§ **What you have to do**: Line by line, repeat the material below exactly and leave the images out.

§ **Recorded information**:
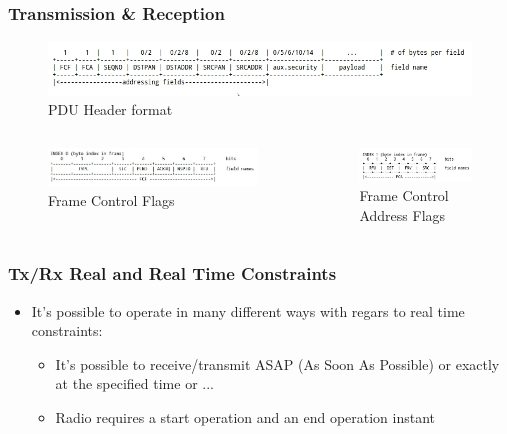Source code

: \begin{frame}[fragile]
  \frametitle{Transmission \& Reception}
  \begin{figure}
  	\centering
  	\includegraphics[width=\textwidth]{img/header.jpg}
  	\caption{PDU Header format}
  \end{figure}
  \begin{columns}
  	\begin{column}{.52\textwidth}
	    \begin{figure}
	    	\includegraphics[width=\textwidth]{img/fcf.jpg}
  		\caption{Frame Control Flags}
	    \end{figure}
  	\end{column}
  	\hfill
	\begin{column}{.45\textwidth}
	    \begin{figure}
	    	\includegraphics[width=\textwidth]{img/fca.jpg}
  		\caption{Frame Control Address Flags}
	    \end{figure}
  	\end{column}
  \end{columns}
\end{frame}

\begin{frame}[fragile]
  \frametitle{Tx/Rx Real and Real Time Constraints}
  \begin{itemize}
    \item It's possible to operate in many different ways with regars to real time constraints:
    \begin{itemize}
    	\item It's possible to receive/transmit ASAP (As Soon As Possible) or exactly at the specified time or ...
    	\item Radio requires a start operation and an end operation instant
    \end{itemize}

  \end{itemize}
\end{frame}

§ **Exercise response**:
Source code

: \begin{frame}[fragile]
  \frametitle{Transmission \& Reception}
  \begin{figure}
  	\centering
  	\includegraphics[width=\textwidth]{img/header.jpg}
  	\caption{PDU Header format}
  \end{figure}
  \begin{columns}
  	\begin{column}{.52\textwidth}
	    \begin{figure}
	    	\includegraphics[width=\textwidth]{img/fcf.jpg}
  		\caption{Frame Control Flags}
	    \end{figure}
  	\end{column}
  	\hfill
	\begin{column}{.45\textwidth}
	    \begin{figure}
	    	\includegraphics[width=\textwidth]{img/fca.jpg}
  		\caption{Frame Control Address Flags}
	    \end{figure}
  	\end{column}
  \end{columns}
\end{frame}

\begin{frame}[fragile]
  \frametitle{Tx/Rx Real and Real Time Constraints}
  \begin{itemize}
    \item It's possible to operate in many different ways with regars to real time constraints:
    \begin{itemize}
    	\item It's possible to receive/transmit ASAP (As Soon As Possible) or exactly at the specified time or ...
    	\item Radio requires a start operation and an end operation instant
    \end{itemize}

  \end{itemize}
\end{frame}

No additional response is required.